Hello Bram,
IMHO the main argument for data/index separation is the ease of index recreation, and the ease of reindexation of your index database. Is there still a need for ad hoc indexing, now that BaseX let us index only a node name selection ? I guess you need to index computed values ?
For current BaseX limitations, you will find them in [1], but you might have already read that page. I hit the database node number limit once working with the European Patent Office DOCDB collection. So I had to set up a database naming politics to dispatch the documents.
Hoping it helps,
Best regards,
Fabrice Etanchaud Senior Data Specialist CERFrance PCH
[1] http://docs.basex.org/wiki/Statistics
De : BaseX-Talk [mailto:basex-talk-bounces@mailman.uni-konstanz.de] De la part de Bram Vanroy Envoyé : jeudi 14 juin 2018 10:47 À : BaseX Objet : [basex-talk] Usage of doc's in BaseX
Dear BaseX team
I am planning an update on our previous custom indexing system [1]. But to do this I have a couple of questions.
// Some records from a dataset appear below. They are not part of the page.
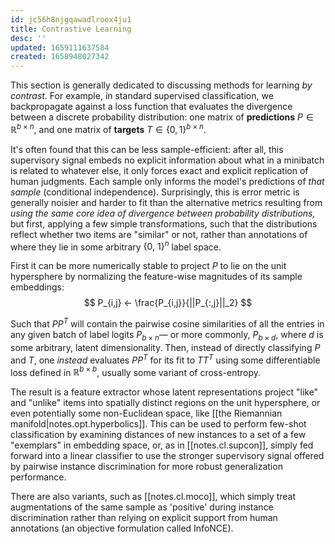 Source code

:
 ```yaml
---
id: jc56h8njgqawadlroex4ju1
title: Contrastive Learning
desc: ''
updated: 1659111637584
created: 1658948027342
---
```


This section is generally dedicated to discussing methods for learning _by contrast._ For example, in standard supervised classification, we backpropagate against a loss function that evaluates the divergence between a discrete probability distribution: one matrix of **predictions** $P ∈ ℝ^{b × n}$, and one matrix of **targets** $T ∈ \{0, 1\}^{b × n}$. 

It's often found that this can be less sample-efficient: after all, this supervisory signal embeds no explicit information about what in a minibatch is related to whatever else, it only forces exact and explicit replication of human judgments. Each sample only informs the model's predictions of _that sample_ (conditional independence). Surprisingly, this is error metric is generally noisier and harder to fit than the alternative metrics resulting from _using the same core idea of divergence between probability distributions,_ but first, applying a few simple transformations, such that the distributions reflect whether two items are "similar" or not, rather than annotations of where they lie in some arbitrary $\{0,\ 1\}^n$ label space.

First it can be more numerically stable to project $P$ to lie on the unit hypersphere by normalizing the feature-wise magnitudes of its sample embeddings:
$$
P_{i,j} ← \frac{P_{i,j}}{||P_{:,j}||_2}
$$

Such that $PP^T$ will contain the pairwise cosine similarities of all the entries in any given batch of label logits $P_{b × n}$— or more commonly, $P_{b×d}$, where $d$ is some arbitrary, latent dimensionality. Then, instead of directly classifying $P$ and $T$, one _instead_ evaluates $PP^T$ for its fit to $TT^T$ using some differentiable loss defined in $ℝ^{b×b}$, usually some variant of cross-entropy.

The result is a feature extractor whose latent representations project "like" and "unlike" items into spatially distinct regions on the unit hypersphere, or even potentially some non-Euclidean space, like [[the Riemannian manifold|notes.opt.hyperbolics]]. This can be used to perform few-shot classification by examining distances of new instances to a set of a few "exemplars" in embedding space, or, as in [[notes.cl.supcon]], simply fed forward into a linear classifier to use the stronger supervisory signal offered by pairwise instance discrimination for more robust generalization performance.

There are also variants, such as [[notes.cl.moco]], which simply treat augmentations of the same sample as 'positive' during instance discrimination rather than relying on explicit support from human annotations (an objective formulation called InfoNCE).  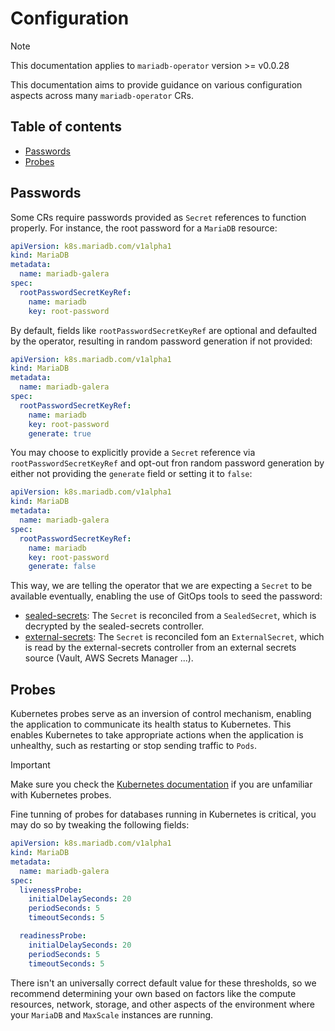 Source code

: # Configuration

> [!NOTE]  
> This documentation applies to `mariadb-operator` version >= v0.0.28

This documentation aims to provide guidance on various configuration aspects across many `mariadb-operator` CRs. 

## Table of contents
<!-- toc -->
- [Passwords](#passwords)
- [Probes](#probes)
<!-- /toc -->

## Passwords

Some CRs require passwords provided as `Secret` references to function properly. For instance, the root password for a `MariaDB` resource:

```yaml
apiVersion: k8s.mariadb.com/v1alpha1
kind: MariaDB
metadata:
  name: mariadb-galera
spec:
  rootPasswordSecretKeyRef:
    name: mariadb
    key: root-password
``` 

By default, fields like `rootPasswordSecretKeyRef` are optional and defaulted by the operator, resulting in random password generation if not provided:

```yaml
apiVersion: k8s.mariadb.com/v1alpha1
kind: MariaDB
metadata:
  name: mariadb-galera
spec:
  rootPasswordSecretKeyRef:
    name: mariadb
    key: root-password
    generate: true
``` 

You may choose to explicitly provide a `Secret` reference via `rootPasswordSecretKeyRef` and opt-out fron random password generation by either not providing the `generate` field or setting it to `false`: 

```yaml
apiVersion: k8s.mariadb.com/v1alpha1
kind: MariaDB
metadata:
  name: mariadb-galera
spec:
  rootPasswordSecretKeyRef:
    name: mariadb
    key: root-password
    generate: false
``` 

This way, we are telling the operator that we are expecting a `Secret` to be available eventually, enabling the use of GitOps tools to seed the password:
- [sealed-secrets](https://github.com/bitnami-labs/sealed-secrets): The `Secret` is reconciled from a `SealedSecret`, which is decrypted by the sealed-secrets controller.
- [external-secrets](https://github.com/external-secrets/external-secrets): The `Secret` is reconciled fom an `ExternalSecret`, which is read by the external-secrets controller from an external secrets source (Vault, AWS Secrets Manager ...).

## Probes

Kubernetes probes serve as an inversion of control mechanism, enabling the application to communicate its health status to Kubernetes. This enables Kubernetes to take appropriate actions when the application is unhealthy, such as restarting or stop sending traffic to `Pods`.

> [!IMPORTANT]  
> Make sure you check the [Kubernetes documentation](https://kubernetes.io/docs/tasks/configure-pod-container/configure-liveness-readiness-startup-probes/) if you are unfamiliar with Kubernetes probes.

Fine tunning of probes for databases running in Kubernetes is critical, you may do so by tweaking the following fields:

```yaml
apiVersion: k8s.mariadb.com/v1alpha1
kind: MariaDB
metadata:
  name: mariadb-galera
spec:
  livenessProbe:
    initialDelaySeconds: 20
    periodSeconds: 5
    timeoutSeconds: 5

  readinessProbe:
    initialDelaySeconds: 20
    periodSeconds: 5
    timeoutSeconds: 5
```

There isn't an universally correct default value for these thresholds, so we recommend determining your own based on factors like the compute resources, network, storage, and other aspects of the environment where your `MariaDB` and `MaxScale` instances are running.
The major ones will be how to write an efficient custom indexing query in XQuery, but that'll be for another email. (In fact, we have a dual indexing system, so two index files per main file.) For now I am mainly interested in different documents in a single databases, and the doc() functionality.
Intuitively, I'd say that documents that are related to each other should be put in the same database. E.g. one database with different documents for plants, and one database with different documents for animals. But when I was scrolling through the documentation of BaseX, I noticed that when creating custom indices you do not put those in the same db as the original content, so you have on database for the content and one for the index [2]. Is this the way it's typically done?
More generally, the questions that I have are the following:
* What is the actual difference in BaseX between using separate documents in a single database, or using different databases all together?
* Is there a performance difference when I would put my index file in the same database as the content, vs. when using different databases altogether?
* What is the max allowed size for a document in a database and a database itself respectively? (I have files that are 100's of GB in size. It might not be plausible to have a file and its index file in the same database.)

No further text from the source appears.